Post-functionalization of end-capped twistacenes with pyrene units

Abstract

The size, shape, and edge structure of nanographenes can significantly affect their physical properties. Meanwhile, the introduction of a pentagon, heptagon, or octagon into the parent nanographenes, along with various heterorings, might result in the formation of curved nanographenes possessing a Riemann surface and/or defects, which induces chirality, along with tailoring the optical, electronic and magnetic properties. In this review, we summarize progress in designing and synthesizing linear end-capped twistacenes and heterotwistacenes with pyrene units, non-hexagonal carbocycle-embedded curved nanographenes and chiral helicene-containing nanographenes based on the post-functionalization of twistacenes 9,14-diphenyldibenzo[de,qr]tetracene and 4,9,13,18-tetraphenyldibenzo[hi,uv]hexacene that can be prepared through a Diels–Alder reaction between substituted 2-aminobenzoic acids (aryne precursors) and dienenone/tetraenenone (diene).
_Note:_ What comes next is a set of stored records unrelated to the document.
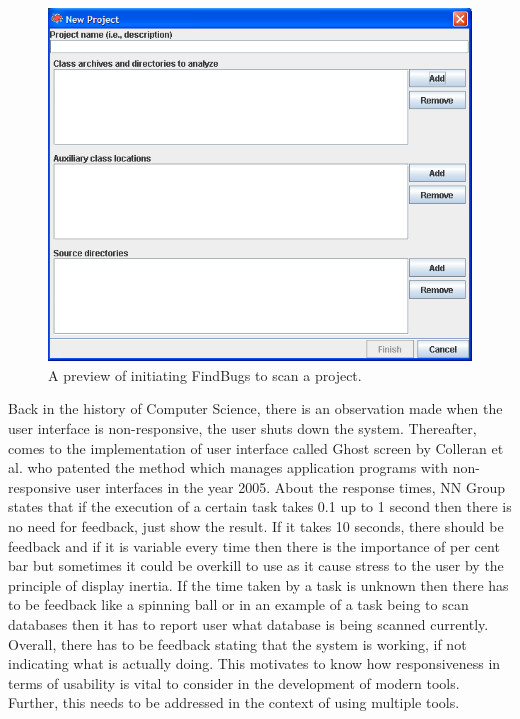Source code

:\begin{figure}[hbt!]
	\centering
	\includegraphics[width=\linewidth]{figures/findbugs-scan}
	\caption{A preview of initiating FindBugs to scan a project.}
	\label{fig:findbugs-scan}
\end{figure}

Back in the history of Computer Science, there is an observation made when the user interface is non-responsive, the user shuts down the system. Thereafter, comes to the implementation of user interface called Ghost screen by Colleran et al. \cite{colleran} who patented the method which manages application programs with non-responsive user interfaces in the year 2005. About the response times, NN Group \cite{nn} states that if the execution of a certain task takes 0.1 up to 1 second then there is no need for feedback, just show the result. If it takes 10 seconds, there should be feedback and if it is variable every time then there is the importance of per cent bar \cite{Borman} but sometimes it could be overkill to use as it cause stress to the user by the principle of display inertia. If the time taken by a task is unknown then there has to be feedback like a spinning ball or in an example of a task being to scan databases then it has to report user what database is being scanned currently. Overall, there has to be feedback stating that the system is working, if not indicating what is actually doing. This motivates to know how responsiveness in terms of usability is vital to consider in the development of modern tools. Further, this needs to be addressed in the context of using multiple tools.\\ \\


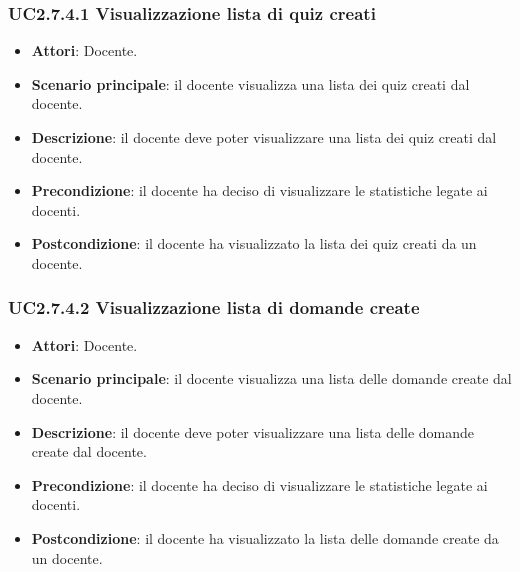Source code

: \subsubsection{UC2.7.4.1 Visualizzazione lista di quiz creati}
\begin{itemize}
\item \textbf{Attori}: Docente.
\item \textbf{Scenario principale}: il docente visualizza una lista dei quiz creati dal docente.
\item \textbf{Descrizione}: il docente deve poter visualizzare una lista dei quiz creati dal docente.
\item \textbf{Precondizione}: il docente ha deciso di visualizzare le statistiche legate ai docenti.
\item \textbf{Postcondizione}: il docente ha visualizzato la lista dei quiz creati da un docente.
\end{itemize}
\subsubsection{UC2.7.4.2 Visualizzazione lista di domande create}
\begin{itemize}
\item \textbf{Attori}: Docente.
\item \textbf{Scenario principale}: il docente visualizza una lista delle domande create dal docente.
\item \textbf{Descrizione}: il docente deve poter visualizzare una lista delle domande create dal docente.
\item \textbf{Precondizione}: il docente ha deciso di visualizzare le statistiche legate ai docenti.
\item \textbf{Postcondizione}: il docente ha visualizzato la lista delle domande create da un docente.
\end{itemize}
Moreover, systematic structure–property relationships between molecular structure, electronic dispersion, doping heteroatoms, self-assembly behavior and optoelectronic properties, including magnetic responses triggered by stimuli and chiroptical properties, will be illustrated in detail. In addition, we further unveil the significant role of the as-prepared materials in organic light-emitting diodes, photochemical switches, lasers, memristors, etc. Thereafter, we highlight our perspective on potential advances based on post-functionalization of twistacene to stimulate research interest, including two-dimensional chiral helicene-based nanographenes, three-dimensional nanotube fragments with well-defined molecular structures, and covalent organic frameworks bearing large π-conjugated building blocks with enhanced conductivity.